Les auteurs soulignent aussi le fait que les taux d’activité des femmes demeurent bien inférieurs à ceux de leurs homologues masculins. Les femmes sont davantage confrontées à des salaires inférieurs et à des emplois de moindre qualité.
A l’avenir, les changements structurels et le vieillissement vont exercer une pression supplémentaire sur le marché du travail.

Examinant les changements touchant à la composition sectorielle de l’emploi, le rapport note que les emplois du secteur des services resteront le principal moteur de la future croissance de l’emploi, tandis que l’emploi continue de décliner dans l’agriculture et le secteur manufacturier.

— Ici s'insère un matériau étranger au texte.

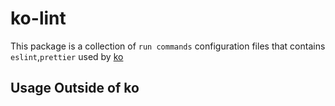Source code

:# ko-lint

This package is a collection of `run commands` configuration files that contains `eslint`,`prettier` used by [ko](https://github.com/DTStack/ko)

## Usage Outside of ko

Comme l’emploi vulnérable et informel prévaut dans l’agriculture et les services marchands, les changements d’emploi envisagés d’un secteur à l’autre n’auront peut-être qu’un effet limité pour réduire les déficits de travail décent, s’ils ne sont pas accompagnés par un fort volontarisme politique pour stimuler la qualité des emplois et la productivité dans le secteur des services.

 

Le rapport s’intéresse aussi à l’influence du vieillissement de la population. Il montre que la croissance de la main-d’œuvre mondiale ne sera pas suffisante pour compenser la rapide expansion de la population des retraités. L’âge moyen de la population active devrait passer d’un peu moins de 40 ans en 2017 à plus de 41 ans en 2030.

«Outre le défi qu’un nombre grandissant de retraités représente pour les systèmes de retraite, une main-d’œuvre de plus en plus vieillissante est aussi susceptible d’avoir un impact direct sur les marchés du travail. Le vieillissement pourrait affaiblir la productivité et ralentir les ajustements du marché du travail suite aux chocs économiques», déclare le Directeur par intérim du Département de la recherche de l’OIT, Sangheon Lee.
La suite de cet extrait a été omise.